MultiAgentEval Guide¶
This document is the single authoritative reference for using, extending, and developing the MultiAgentEval framework. It is organized into three levels: Quick Start, User Manual, and Developer Guide.
1) Quick Start (Get Running in 60 Seconds)¶
1.1 Install and Run¶
-
Clone and install MultiAgentEval:
-
Run the Quickstart Demo:
What it does: Spawns a mock sample agent, runs a troubleshooting evaluation, and generates a Premium HTML report in reports/.

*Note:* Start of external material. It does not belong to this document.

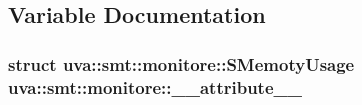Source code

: \subsection{Variable Documentation}
\hypertarget{namespaceuva_1_1smt_1_1monitore_a1c42133abb9426e1cbeb32c20fa03450}{}
\subsubsection[{\+\_\+\+\_\+attribute\+\_\+\+\_\+}]{\setlength{\rightskip}{0pt plus 5cm}struct {\bf uva\+::smt\+::monitore\+::\+S\+Memoty\+Usage}  uva\+::smt\+::monitore\+::\+\_\+\+\_\+attribute\+\_\+\+\_\+}\label{namespaceuva_1_1smt_1_1monitore_a1c42133abb9426e1cbeb32c20fa03450}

[!TIP] Integrated Visual Suite: Launch the premium web dashboard via
multiagent-eval console. It now features a Live Debugger that streams real-time state from your evaluations using the Zero-TouchRemoteBridgePlugin.
1.2 Useful CLI Commands¶
multiagent-eval console: Launch the React Visual Debugger GUI for visual management.multiagent-eval doctor: Check your environment health.multiagent-eval list --search <query>: Search the scenario catalog (supports faceted filtering).multiagent-eval lint --path <path>: Verify scenario quality and AES specification compliance.multiagent-eval spec-to-eval --fill-defaults: Convert rough specs into valid, lint-passable scenarios.multiagent-eval auto-translate --input <doc>: Convert PDFs/Docs into JSON scenarios using Ollama.multiagent-eval run --scenario <benchmark-uri>: Zero-config execution for community benchmarks (GAIA, AssistantBench).multiagent-eval report --path <path>: Generate a standalone Premium HTML report (reconstructed from any.jsonltrace).multiagent-eval replay --path <path>: View the step-by-step history of a run in terminal.- Advanced Utilities:
install,analyze,ci generate,failures search, andexplain.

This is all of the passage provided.